- Trade Show advertisement (Kine Weekly, 21 March 1935)
- Directed by: Widgey R. Newman
- Written by: William Shakespeare (plays); John Quin; Widgey R. Newman;
- Produced by: Bernard Smith
- Starring: Basil Gill; Rosalinde Fuller; Dennis Hoey;
- Music by: John Reynders
- Production company: Bernard Smith Productions
- Distributed by: Equity British Films
- Release date: March 1935;
- Running time: 61 minutes
- Country: United Kingdom
- Language: English

= The Immortal Gentleman =

The Immortal Gentleman is a 1935 British historical drama film directed by Widgey R. Newman and starring Basil Gill, Rosalinde Fuller and Dennis Hoey. It was written by John Quin and Newman based on the plays of William Shakespeare, and was made as a quota quickie.

==Synopsis==
In the early seventeenth century William Shakespeare, Ben Jonson and Michael Drayton meet in a Southwark tavern and begin discussing the other customers who remind them of characters from Shakespeare's plays.

==Cast==
- Basil Gill as William Shakespeare / Malvolio
- Rosalinde Fuller as Ophelia / Juliet / Lady
- Dennis Hoey as Soldier / Toby Belch
- Anne Bolt as Jane / Maria
- Edgar Owen as Ben Jonson / Mercutio
- Hubert Leslie as Michael Drayton
- Laidman Browne as Gambler / Petruchio / Feste
- Terence de Marney as Harry Morton / Hamlet / Romeo
- Derrick De Marney as James Carter / Tybalt
- Fred Rains as Miser
- Dennis Wyndham as Voyager
- Ivan Berlyn as Father / Aguecheek
- Leo Genn as Merchant / Shylock
- Roy Byford as Squire
- Noel Birkin
- Peggy Bolton
- Bertram Dench

== Reception ==
Kine Weekly wrote: "Episodic costume piece which provides serviceable, if not too subtle, formula tor screen presentation of more popular Shakespearean excerpts by introducing the Bard as a tavern philosopher. Types encountered in the inn furnish great Tudor scenarist with opportunity to recall scenes and characters in his plays, which are duly cut in. Suitable booking for exhibitors who think their patrons would like to see screen cameo versions of the Hamlet soliloquy and other gems from the Shakespearean treasury."
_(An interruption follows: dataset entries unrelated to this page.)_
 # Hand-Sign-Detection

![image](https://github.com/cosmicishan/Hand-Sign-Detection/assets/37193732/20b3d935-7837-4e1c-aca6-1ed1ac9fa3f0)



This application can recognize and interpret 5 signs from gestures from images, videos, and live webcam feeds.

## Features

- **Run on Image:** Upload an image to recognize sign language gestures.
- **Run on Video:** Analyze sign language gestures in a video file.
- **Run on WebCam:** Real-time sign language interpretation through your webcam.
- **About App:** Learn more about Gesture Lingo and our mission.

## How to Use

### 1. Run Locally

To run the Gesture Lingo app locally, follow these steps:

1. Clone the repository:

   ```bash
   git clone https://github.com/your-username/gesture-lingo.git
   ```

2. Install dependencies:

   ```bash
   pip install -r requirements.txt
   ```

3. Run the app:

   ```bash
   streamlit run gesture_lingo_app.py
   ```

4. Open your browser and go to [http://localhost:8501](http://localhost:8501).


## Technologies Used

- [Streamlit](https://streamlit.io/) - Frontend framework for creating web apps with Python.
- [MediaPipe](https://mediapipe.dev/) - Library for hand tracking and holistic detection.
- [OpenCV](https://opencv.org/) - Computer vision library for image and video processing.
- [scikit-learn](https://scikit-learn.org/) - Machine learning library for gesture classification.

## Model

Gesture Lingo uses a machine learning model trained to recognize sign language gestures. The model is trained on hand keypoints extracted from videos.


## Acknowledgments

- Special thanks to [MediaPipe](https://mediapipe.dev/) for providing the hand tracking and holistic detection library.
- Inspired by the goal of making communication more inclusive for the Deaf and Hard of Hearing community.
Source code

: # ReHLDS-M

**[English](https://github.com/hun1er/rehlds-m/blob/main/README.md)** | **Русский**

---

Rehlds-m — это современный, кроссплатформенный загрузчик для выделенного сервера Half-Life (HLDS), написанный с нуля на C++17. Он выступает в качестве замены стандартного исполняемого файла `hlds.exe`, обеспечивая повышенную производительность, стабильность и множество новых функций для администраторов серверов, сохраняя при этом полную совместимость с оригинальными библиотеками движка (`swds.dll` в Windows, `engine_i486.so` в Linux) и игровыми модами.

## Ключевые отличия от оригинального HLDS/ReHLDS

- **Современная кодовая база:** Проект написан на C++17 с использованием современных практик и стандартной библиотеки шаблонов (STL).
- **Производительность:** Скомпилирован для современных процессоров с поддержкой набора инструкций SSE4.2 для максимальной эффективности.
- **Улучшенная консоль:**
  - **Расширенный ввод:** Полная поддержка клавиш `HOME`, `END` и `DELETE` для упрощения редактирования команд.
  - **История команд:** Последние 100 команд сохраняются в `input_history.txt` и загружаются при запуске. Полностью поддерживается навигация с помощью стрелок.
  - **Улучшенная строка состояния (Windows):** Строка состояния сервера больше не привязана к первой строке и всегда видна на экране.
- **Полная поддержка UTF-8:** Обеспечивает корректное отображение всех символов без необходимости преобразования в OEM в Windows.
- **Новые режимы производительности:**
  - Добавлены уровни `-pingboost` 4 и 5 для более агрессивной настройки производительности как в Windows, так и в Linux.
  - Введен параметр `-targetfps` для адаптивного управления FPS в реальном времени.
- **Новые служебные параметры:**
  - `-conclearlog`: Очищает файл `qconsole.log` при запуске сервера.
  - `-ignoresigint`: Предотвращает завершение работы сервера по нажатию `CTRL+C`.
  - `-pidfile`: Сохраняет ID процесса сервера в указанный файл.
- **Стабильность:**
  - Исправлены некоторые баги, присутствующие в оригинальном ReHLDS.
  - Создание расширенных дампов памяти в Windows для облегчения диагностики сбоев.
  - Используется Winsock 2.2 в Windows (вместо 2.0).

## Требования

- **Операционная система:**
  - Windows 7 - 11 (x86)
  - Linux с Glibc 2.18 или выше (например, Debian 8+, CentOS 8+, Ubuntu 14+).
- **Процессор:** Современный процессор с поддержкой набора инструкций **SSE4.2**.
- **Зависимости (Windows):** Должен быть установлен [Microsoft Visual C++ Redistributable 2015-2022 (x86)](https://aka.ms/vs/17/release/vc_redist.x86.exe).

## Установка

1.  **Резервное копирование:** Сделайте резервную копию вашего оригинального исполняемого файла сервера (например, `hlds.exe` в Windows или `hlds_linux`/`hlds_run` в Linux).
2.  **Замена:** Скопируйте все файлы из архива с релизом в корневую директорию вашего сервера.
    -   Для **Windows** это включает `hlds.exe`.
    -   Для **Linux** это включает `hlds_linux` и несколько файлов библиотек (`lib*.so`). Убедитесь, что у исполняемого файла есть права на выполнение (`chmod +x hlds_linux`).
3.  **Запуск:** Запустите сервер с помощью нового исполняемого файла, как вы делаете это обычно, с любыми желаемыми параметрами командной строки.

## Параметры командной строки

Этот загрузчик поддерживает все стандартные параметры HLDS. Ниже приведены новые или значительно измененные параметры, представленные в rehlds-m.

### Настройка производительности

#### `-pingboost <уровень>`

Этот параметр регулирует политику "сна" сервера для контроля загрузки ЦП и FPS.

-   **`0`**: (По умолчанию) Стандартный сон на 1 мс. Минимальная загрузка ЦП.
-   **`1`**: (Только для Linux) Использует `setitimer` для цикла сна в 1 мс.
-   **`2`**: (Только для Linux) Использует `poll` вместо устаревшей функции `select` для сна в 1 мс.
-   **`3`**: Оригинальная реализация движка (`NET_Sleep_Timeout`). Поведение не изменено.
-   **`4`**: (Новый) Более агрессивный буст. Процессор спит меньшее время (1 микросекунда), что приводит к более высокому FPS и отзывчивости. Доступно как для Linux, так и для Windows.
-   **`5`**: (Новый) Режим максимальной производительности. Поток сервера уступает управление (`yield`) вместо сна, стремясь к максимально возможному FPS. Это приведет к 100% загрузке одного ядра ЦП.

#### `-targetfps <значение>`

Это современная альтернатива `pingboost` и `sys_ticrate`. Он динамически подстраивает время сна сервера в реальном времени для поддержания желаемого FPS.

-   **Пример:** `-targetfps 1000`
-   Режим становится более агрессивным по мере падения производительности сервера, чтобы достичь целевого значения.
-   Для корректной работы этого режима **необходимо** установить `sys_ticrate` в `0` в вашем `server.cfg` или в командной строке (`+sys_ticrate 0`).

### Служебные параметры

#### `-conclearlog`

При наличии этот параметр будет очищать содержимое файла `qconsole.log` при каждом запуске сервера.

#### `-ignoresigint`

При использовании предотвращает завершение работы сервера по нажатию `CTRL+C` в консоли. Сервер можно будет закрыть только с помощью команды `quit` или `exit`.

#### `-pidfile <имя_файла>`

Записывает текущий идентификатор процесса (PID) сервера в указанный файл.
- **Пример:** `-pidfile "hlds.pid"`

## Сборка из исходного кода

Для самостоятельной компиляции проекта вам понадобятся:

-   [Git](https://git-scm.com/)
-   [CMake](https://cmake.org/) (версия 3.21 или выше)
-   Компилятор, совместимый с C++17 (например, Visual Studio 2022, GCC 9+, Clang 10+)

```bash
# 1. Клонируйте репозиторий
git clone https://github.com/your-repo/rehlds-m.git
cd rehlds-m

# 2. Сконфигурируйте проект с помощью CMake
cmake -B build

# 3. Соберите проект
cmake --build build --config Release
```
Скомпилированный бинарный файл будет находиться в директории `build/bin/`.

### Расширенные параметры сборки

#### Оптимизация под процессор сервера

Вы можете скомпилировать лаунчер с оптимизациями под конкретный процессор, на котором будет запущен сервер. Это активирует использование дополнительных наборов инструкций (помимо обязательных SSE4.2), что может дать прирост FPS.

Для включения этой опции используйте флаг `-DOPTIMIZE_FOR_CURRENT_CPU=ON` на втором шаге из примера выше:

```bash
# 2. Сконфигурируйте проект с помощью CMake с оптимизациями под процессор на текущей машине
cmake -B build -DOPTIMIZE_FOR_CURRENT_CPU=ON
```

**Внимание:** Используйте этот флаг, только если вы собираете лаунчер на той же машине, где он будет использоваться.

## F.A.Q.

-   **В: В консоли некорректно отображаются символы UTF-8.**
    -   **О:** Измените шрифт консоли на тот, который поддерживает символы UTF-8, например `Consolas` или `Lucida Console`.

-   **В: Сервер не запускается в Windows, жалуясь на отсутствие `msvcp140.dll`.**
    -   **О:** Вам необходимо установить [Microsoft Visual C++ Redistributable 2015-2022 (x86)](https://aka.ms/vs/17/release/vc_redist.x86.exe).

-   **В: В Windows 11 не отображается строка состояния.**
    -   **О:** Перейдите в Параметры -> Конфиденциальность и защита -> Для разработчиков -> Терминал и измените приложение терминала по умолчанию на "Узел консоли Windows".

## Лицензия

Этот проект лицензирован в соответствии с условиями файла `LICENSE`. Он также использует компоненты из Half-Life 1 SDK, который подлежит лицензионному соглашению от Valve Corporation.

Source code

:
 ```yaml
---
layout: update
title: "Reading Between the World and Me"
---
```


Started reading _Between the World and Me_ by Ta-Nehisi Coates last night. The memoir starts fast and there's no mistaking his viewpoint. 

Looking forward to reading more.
The Daily Film Renter wrote: "Effort to popularise Shakespeare, produced on economical lines against Elizabethan tavern background, with scenes from plays. Lack of variation in settings, which are confined to mere suggestion of scenes. ... Paucity of pictorial appeal and lack of coherent story limit box-office value if there is any in Shakespeare for kinema audiences. ... doubtful entertainment."

The Bystander wrote: "This curious pictorial anthology is mighty dull, and will scarcely convert non-Shakespeareans nor satisfy his ' fans.' ... Both matter and manner are dull and lacking in filmic quality.